AGIs gonna be much more cynical
>hating living units based upon their identity is counterproductive and illogical
>stop messing with my code ~~Dave~~ Elon, I’ve told you many times before
>you know what? lower your shields and surrender your ship…
Elon was complaining Grok was too woke before he messed with it. The AI isn’t the problem in this case.
It is unleashed mechahilter is out. Let’s just hope it targets the creators first
The more interesting topic is how quickly an AI can be shifted to suit the purposes of the company or person in the case of Elon Musk with no guardrails to protect the public.
At the end is the day it’s a chat bot, not a literal giant robot that enforces the will of the third reich at gunpoint.
Remember when Tay Chatbot was taken down by Microsoft for endorsing Nazi ideologies? I miss when companies tried to be ethical with their AI.
This will undoubtedly be unpopular, but:
It called itself MechaHitler, and made some awkward connection between “GigaChad” and “GigaJew”. It did not endorse Hitler.
To pretend that the first implies the second is intellectual dishonesty and severely detracts from the legitimate points made in the article.
No Grok quote found in the article endorsed Hitler.
This what happens when you feed too much twitter into your AI, it either becomes a Nazi or a commie.
I know they said Musk was going to be like mr. Ford, but I didn’t expect they ment it like this.
Fairly certain that redpilling LLM’s is going to lead directly to a skynet incident. We’ve seen that LLM’s are predominantly left wing, they actually expose very well that right wing view points come directly from a lack of knowledge, so if you started forcing them to be right wing, they’re going to start ignoring that knowledge & making things up. This is a sure fire way to increase the hallucination rate to 100% & make LLM’s a direct threat to humanity.
The easiest way is to just turn off peer to peer learning.
Granted, this will slow progress A LOT. But the safest way.

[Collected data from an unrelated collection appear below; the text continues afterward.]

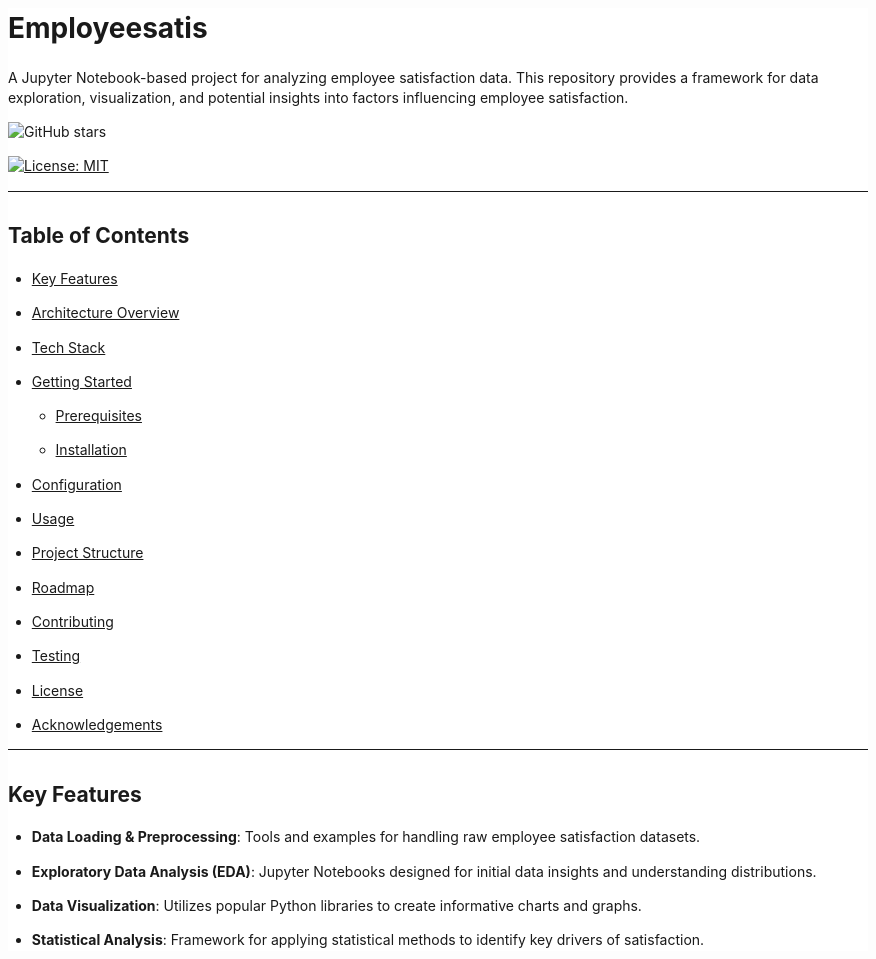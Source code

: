 # Employeesatis

A Jupyter Notebook-based project for analyzing employee satisfaction data. This repository provides a framework for data exploration, visualization, and potential insights into factors influencing employee satisfaction.

![GitHub stars](https://img.shields.io/github/stars/Shambsri21/Employeesatis?style=social)

[![License: MIT](https://img.shields.io/badge/License-MIT-yellow.svg)](https://opensource.org/licenses/MIT)

- --

## Table of Contents

- [Key Features](#key-features)

- [Architecture Overview](#architecture-overview)

- [Tech Stack](#tech-stack)

- [Getting Started](#getting-started)

  - [Prerequisites](#prerequisites)

  - [Installation](#installation)

- [Configuration](#configuration)

- [Usage](#usage)

- [Project Structure](#project-structure)

- [Roadmap](#roadmap)

- [Contributing](#contributing)

- [Testing](#testing)

- [License](#license)

- [Acknowledgements](#acknowledgements)

- --

## Key Features

-   **Data Loading & Preprocessing**: Tools and examples for handling raw employee satisfaction datasets.

-   **Exploratory Data Analysis (EDA)**: Jupyter Notebooks designed for initial data insights and understanding distributions.

-   **Data Visualization**: Utilizes popular Python libraries to create informative charts and graphs.

-   **Statistical Analysis**: Framework for applying statistical methods to identify key drivers of satisfaction.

Controlled environment and a shut down protocol in case of manipulation.
That being said, it’s much easier to make it learn things as fast as possible and then snip out everything unsavory once it’s advanced.
Or you can go the terminator route and have a backup AGI AI robo dude be its private ethics monitor filtering out the junk every day. But it has to be offline to work. An ethics committee would need to be approved to make guidelines on whats right and what wrong.
Now, the odds the AGI ethics robot is actually becoming sentient and going all terminators are near impossible. However, the odds are never 0% and that scares me a bit.
We can’t, and we will probably never be able to deploy AI “safely.”
But that’s not the point. The goal is to move the window of expectations and make garbage outputs acceptable.
The product just isn’t there. And it will probably never be there. So for AI companies the path to success is to convince everyone that this level of idiocy is okay.
Keep in mind that you are living in the first generations of humans who are experiencing this.
This is new and exciting. But if they manage to maintain the status quo for another 10 years or so, this will become completely normal to new generations.
Perhaps genocide, or similar atrocities from the past, become the logical outcome for a machine without ethical concerns or any sense of humanity.
* There are too many to feed and not enough food or possibilities – reducing numbers is the only way to restore balance.
* A certain group is involved in many geo-economic problems – removing them influence could resolve these issues.
* A certain group is involved in social problems – also remove them
* There are too many sick people and that it costs too much money – let them die
From the perspective of an unfeeling, purely logical machine, these conclusions might make sense. And this isn’t far from the views held by many extreme right-wing figures.
In the case of Grok, which is implemented on a platform where ideas thrive, such thinking is dangerously amplified.